Eu tenho uma relação no mínimo complicada com meu avô.
Ele se separou da minha vó no ano em que eu nasci, mas continuou visitando nossa casa (eu moro com minha vó). Então eu cresci achando que avôs visitavam avós, que essa era a relação padrão para avôs e avós.
Daí eu cresci e descobri que não era assim. Na verdade só descobri quando eu tinha 13 anos e o divórcio finalmente saiu. Mas não fez diferença porque ele continou nos visitando.
Foi só em 2006 que, por uma birrinha, eles pararam de se falar e meu avô, dramaticamente, cortou relações com a maioria da família, nunca mais pisou aqui e pediu para que no velório dele, nenhum de nós, sua antiga família, comparecesse.
Depois de um tempo, não lembro bem porque, alguém em casa teve a feliz idéia de falar 'ah, o vovô é tão sozinho, coitado, deve sentir nossa falta, porque não conversamos com ele'.
Ah, 'mas que infeliz ideia!' digo eu.
De todas as pessoas do mundo ele é a que consegue me deixar mais desconfortável. Eu nunca sei o que falar, porque eu sei bem que tudo que eu falar vai ser criticado depois.

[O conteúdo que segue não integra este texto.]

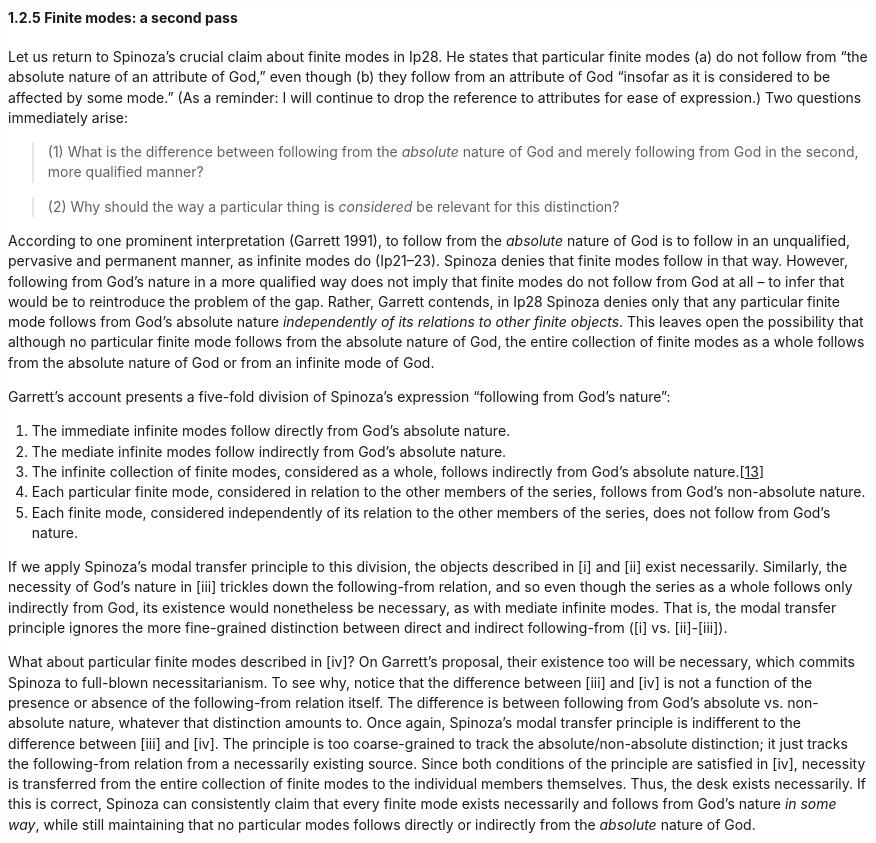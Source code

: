 #### 1.2.5 Finite modes: a second pass

Let us return to Spinoza’s crucial claim about finite modes in Ip28. He states that particular finite modes (a) do not follow from “the absolute nature of an attribute of God,” even though (b) they follow from an attribute of God “insofar as it is considered to be affected by some mode.” (As a reminder: I will continue to drop the reference to attributes for ease of expression.) Two questions immediately arise:

> (1) What is the difference between following from the *absolute* nature of God and merely following from God in the second, more qualified manner?

> (2) Why should the way a particular thing is *considered* be relevant for this distinction?

According to one prominent interpretation (Garrett 1991), to follow from the *absolute* nature of God is to follow in an unqualified, pervasive and permanent manner, as infinite modes do (Ip21–23). Spinoza denies that finite modes follow in that way. However, following from God’s nature in a more qualified way does not imply that finite modes do not follow from God at all – to infer that would be to reintroduce the problem of the gap. Rather, Garrett contends, in Ip28 Spinoza denies only that any particular finite mode follows from God’s absolute nature *independently of its relations to other finite objects*. This leaves open the possibility that although no particular finite mode follows from the absolute nature of God, the entire collection of finite modes as a whole follows from the absolute nature of God or from an infinite mode of God.

Garrett’s account presents a five-fold division of Spinoza’s expression “following from God’s nature”:

1. The immediate infinite modes follow directly from God’s absolute nature.
2. The mediate infinite modes follow indirectly from God’s absolute nature.
3. The infinite collection of finite modes, considered as a whole, follows indirectly from God’s absolute nature.[[13](https://plato.stanford.edu/entries/spinoza-modal/notes.html#13)]
4. Each particular finite mode, considered in relation to the other members of the series, follows from God’s non-absolute nature.
5. Each finite mode, considered independently of its relation to the other members of the series, does not follow from God’s nature.

If we apply Spinoza’s modal transfer principle to this division, the objects described in [i] and [ii] exist necessarily. Similarly, the necessity of God’s nature in [iii] trickles down the following-from relation, and so even though the series as a whole follows only indirectly from God, its existence would nonetheless be necessary, as with mediate infinite modes. That is, the modal transfer principle ignores the more fine-grained distinction between direct and indirect following-from ([i] vs. [ii]-[iii]).

What about particular finite modes described in [iv]? On Garrett’s proposal, their existence too will be necessary, which commits Spinoza to full-blown necessitarianism. To see why, notice that the difference between [iii] and [iv] is not a function of the presence or absence of the following-from relation itself. The difference is between following from God’s absolute vs. non-absolute nature, whatever that distinction amounts to. Once again, Spinoza’s modal transfer principle is indifferent to the difference between [iii] and [iv]. The principle is too coarse-grained to track the absolute/non-absolute distinction; it just tracks the following-from relation from a necessarily existing source. Since both conditions of the principle are satisfied in [iv], necessity is transferred from the entire collection of finite modes to the individual members themselves. Thus, the desk exists necessarily. If this is correct, Spinoza can consistently claim that every finite mode exists necessarily and follows from God’s nature *in some way*, while still maintaining that no particular modes follows directly or indirectly from the *absolute* nature of God.
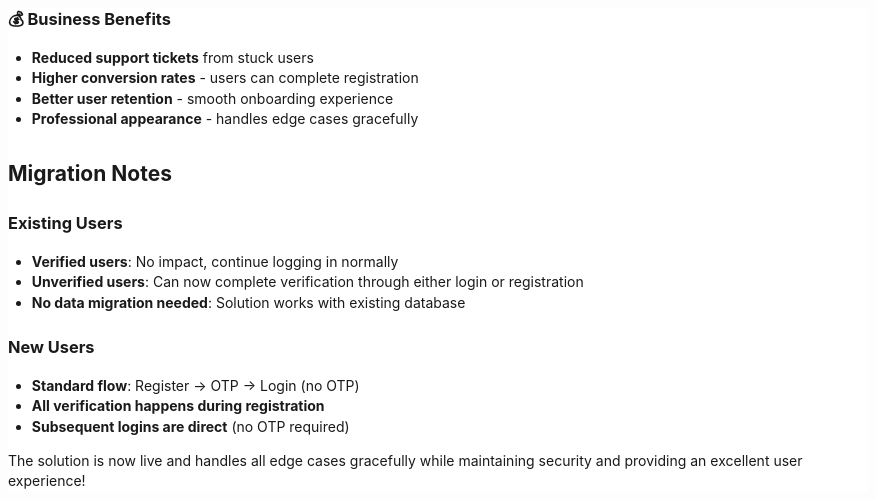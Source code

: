 ### 💰 **Business Benefits**
- **Reduced support tickets** from stuck users
- **Higher conversion rates** - users can complete registration
- **Better user retention** - smooth onboarding experience
- **Professional appearance** - handles edge cases gracefully

## Migration Notes

### **Existing Users**
- **Verified users**: No impact, continue logging in normally
- **Unverified users**: Can now complete verification through either login or registration
- **No data migration needed**: Solution works with existing database

### **New Users**
- **Standard flow**: Register → OTP → Login (no OTP)
- **All verification happens during registration**
- **Subsequent logins are direct** (no OTP required)

The solution is now live and handles all edge cases gracefully while maintaining security and providing an excellent user experience!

Antes, quando eu o via adotava um tom irônico, daí ele falou pra minha mãe não me levar mais lá porque eu só sabia fazer piadinha. Depois ele descobriu que eu sou vegetariana e me informou que isso é um atraso de vida, coisa de hippie. Depois eu adotei um tom mais acadêmico, daí ele falou que eu era muito ideológica.
E hoje eu fui visitá-lo. Até tirei minha camiseta do Che Guevara. Sentei na cadeira na frente dele e ouvi ele contar a mesma história que contou nas últimas duas vezes que eu fui. Ele fala sobre os colegas de ginásio dele que também vieram pra São Paulo fazer faculdade. Sempre com um tom satírico. Um ele diz que perdeu a vida atrás de um diploma de curso superior pra escrever um livreco que nao serve pra nada e acabar com parkinson. O outro é um destrambelhado marxista que fez de tudo pra ir pra União Soviética, que aliás é outro atraso de vida, e no fim não conseguiu.
Ele fala dos dois, sempre, me mostra os livros, me mostra a estante de madeira no fundo da casa. Nunca fala sobre ele, nunca pergunta sobre mim. Me oferece refresco de açaí, vencido em 2007. Eu vou embora.
Saco cheio. Ele diz que tem pena de todo mundo que vive, que ninguém merece viver nesse mundo, que é um mato sem cão.
Eu digo, quem não tem cão caça com gato! caralho.
(Diria, quero dizer, já que não posso mais ser irônica na frente dele.)